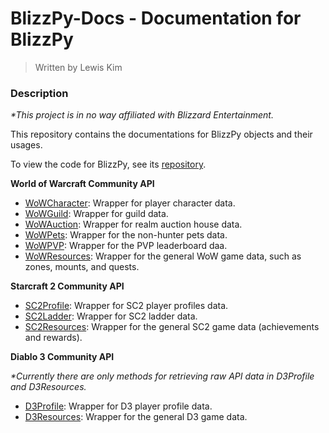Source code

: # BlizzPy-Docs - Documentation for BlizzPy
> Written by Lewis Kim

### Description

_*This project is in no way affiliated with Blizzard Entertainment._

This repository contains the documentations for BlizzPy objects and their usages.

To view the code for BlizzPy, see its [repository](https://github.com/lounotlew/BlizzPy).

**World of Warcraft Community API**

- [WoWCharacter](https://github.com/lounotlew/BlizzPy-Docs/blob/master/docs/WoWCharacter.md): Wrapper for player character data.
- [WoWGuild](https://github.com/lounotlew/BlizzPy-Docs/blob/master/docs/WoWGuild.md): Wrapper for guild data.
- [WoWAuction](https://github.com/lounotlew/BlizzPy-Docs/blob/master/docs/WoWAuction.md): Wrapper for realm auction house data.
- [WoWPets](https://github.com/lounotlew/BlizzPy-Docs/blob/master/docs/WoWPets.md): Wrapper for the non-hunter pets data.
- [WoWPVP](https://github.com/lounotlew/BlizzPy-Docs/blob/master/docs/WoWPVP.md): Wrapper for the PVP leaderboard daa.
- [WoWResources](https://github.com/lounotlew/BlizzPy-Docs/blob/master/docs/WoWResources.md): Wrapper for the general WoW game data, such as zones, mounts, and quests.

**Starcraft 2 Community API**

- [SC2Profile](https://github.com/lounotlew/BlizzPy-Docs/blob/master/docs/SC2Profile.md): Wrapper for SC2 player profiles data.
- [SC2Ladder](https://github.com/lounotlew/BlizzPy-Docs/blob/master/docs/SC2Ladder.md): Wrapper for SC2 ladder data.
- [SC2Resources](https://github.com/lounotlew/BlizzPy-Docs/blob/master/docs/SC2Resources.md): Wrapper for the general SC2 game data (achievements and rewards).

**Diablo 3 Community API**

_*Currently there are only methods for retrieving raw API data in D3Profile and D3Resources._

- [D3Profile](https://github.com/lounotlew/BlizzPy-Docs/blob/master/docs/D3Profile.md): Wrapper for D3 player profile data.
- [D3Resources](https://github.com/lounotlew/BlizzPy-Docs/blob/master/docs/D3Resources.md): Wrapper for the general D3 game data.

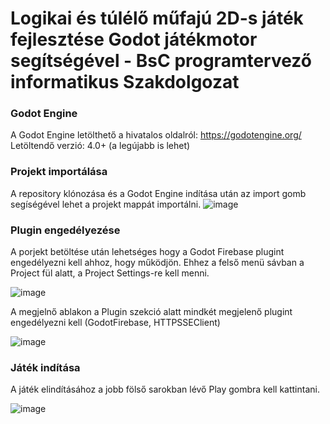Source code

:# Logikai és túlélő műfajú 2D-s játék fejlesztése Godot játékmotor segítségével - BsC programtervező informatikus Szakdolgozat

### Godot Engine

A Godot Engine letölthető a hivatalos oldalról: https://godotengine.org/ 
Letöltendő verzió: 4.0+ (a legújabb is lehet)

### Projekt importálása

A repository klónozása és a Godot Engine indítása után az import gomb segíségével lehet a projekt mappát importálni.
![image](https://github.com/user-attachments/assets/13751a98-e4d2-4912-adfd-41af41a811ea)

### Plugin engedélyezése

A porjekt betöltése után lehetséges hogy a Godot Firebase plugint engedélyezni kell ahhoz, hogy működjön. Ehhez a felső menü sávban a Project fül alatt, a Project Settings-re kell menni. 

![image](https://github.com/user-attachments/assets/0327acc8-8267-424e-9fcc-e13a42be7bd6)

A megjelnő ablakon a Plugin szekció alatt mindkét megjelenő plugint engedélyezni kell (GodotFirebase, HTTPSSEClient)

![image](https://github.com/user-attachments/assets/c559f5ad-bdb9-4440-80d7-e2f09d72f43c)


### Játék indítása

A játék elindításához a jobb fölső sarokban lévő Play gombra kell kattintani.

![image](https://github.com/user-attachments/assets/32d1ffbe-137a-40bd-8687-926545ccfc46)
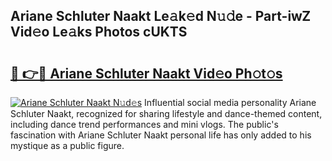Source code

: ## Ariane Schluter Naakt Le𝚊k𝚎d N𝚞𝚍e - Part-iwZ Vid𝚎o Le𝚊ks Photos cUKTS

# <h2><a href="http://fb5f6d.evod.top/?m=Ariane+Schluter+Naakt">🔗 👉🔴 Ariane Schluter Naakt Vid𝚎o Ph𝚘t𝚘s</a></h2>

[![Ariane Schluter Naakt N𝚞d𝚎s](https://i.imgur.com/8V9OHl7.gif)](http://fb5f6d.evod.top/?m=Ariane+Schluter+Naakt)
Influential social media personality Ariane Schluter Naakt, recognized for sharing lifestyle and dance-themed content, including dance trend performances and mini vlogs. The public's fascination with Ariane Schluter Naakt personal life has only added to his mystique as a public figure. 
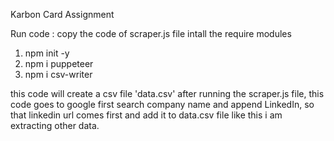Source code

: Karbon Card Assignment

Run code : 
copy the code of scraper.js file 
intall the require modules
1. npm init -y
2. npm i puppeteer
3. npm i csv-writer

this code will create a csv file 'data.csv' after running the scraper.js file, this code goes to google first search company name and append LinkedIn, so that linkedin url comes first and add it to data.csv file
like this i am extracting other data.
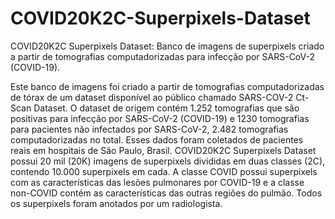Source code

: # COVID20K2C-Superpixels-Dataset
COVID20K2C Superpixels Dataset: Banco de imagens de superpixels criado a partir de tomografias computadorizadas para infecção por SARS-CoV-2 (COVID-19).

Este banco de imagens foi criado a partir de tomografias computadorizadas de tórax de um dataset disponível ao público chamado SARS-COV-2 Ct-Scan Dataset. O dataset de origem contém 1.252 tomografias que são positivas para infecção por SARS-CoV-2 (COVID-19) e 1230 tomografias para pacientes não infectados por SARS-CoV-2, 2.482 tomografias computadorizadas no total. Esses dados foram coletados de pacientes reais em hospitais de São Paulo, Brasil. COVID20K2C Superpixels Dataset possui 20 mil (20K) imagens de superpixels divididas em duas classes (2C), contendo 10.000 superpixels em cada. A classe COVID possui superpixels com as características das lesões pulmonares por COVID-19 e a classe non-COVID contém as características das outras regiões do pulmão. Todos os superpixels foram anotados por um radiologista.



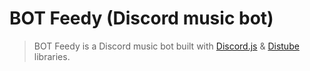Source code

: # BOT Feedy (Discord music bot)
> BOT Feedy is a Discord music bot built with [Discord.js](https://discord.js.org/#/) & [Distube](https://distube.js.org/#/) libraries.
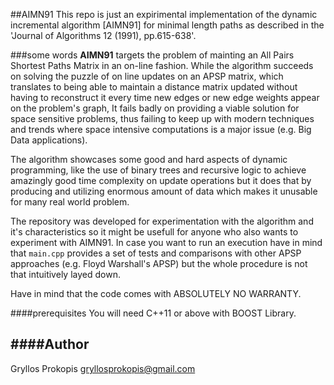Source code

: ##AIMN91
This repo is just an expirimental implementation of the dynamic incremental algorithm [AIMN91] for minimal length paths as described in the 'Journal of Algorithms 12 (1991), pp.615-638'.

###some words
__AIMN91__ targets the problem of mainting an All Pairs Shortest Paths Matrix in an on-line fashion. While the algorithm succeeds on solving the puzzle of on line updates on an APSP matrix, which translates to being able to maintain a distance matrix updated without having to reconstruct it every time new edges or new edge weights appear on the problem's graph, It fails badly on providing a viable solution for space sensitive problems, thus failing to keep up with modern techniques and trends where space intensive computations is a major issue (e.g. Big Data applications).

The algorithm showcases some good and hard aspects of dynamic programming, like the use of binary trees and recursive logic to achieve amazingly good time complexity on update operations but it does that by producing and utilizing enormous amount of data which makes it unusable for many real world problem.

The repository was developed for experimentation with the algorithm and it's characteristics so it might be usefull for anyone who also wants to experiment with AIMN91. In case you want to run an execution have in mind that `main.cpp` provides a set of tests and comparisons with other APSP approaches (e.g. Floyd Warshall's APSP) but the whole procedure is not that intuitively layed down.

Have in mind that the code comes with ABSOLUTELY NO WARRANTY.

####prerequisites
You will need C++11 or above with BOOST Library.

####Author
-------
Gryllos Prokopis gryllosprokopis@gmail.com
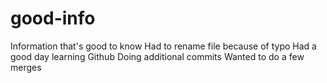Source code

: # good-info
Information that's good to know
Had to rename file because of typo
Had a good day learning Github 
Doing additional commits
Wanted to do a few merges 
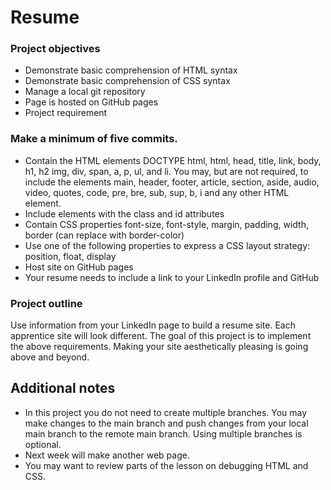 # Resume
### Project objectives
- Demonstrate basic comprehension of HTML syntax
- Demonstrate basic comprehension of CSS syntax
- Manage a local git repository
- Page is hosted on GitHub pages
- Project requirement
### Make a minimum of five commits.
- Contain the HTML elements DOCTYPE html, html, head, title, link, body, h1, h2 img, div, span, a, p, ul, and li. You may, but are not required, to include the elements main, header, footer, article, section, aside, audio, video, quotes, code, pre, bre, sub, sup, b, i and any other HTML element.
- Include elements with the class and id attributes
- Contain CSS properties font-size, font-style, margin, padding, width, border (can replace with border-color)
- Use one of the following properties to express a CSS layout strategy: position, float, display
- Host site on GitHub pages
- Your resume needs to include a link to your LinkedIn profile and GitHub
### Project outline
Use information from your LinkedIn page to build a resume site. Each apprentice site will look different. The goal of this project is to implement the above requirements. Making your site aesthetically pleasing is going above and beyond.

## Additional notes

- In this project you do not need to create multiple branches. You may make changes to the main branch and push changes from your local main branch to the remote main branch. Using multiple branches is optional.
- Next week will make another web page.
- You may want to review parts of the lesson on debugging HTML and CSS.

################

> [EXERCISE]: If a line in the records includes the string "from", copy it.

> [OUTPUT OF THE EXERCISE]:
Use information from your LinkedIn page to build a resume site. Each apprentice site will look different. The goal of this project is to implement the above requirements. Making your site aesthetically pleasing is going above and beyond.
- In this project you do not need to create multiple branches. You may make changes to the main branch and push changes from your local main branch to the remote main branch. Using multiple branches is optional.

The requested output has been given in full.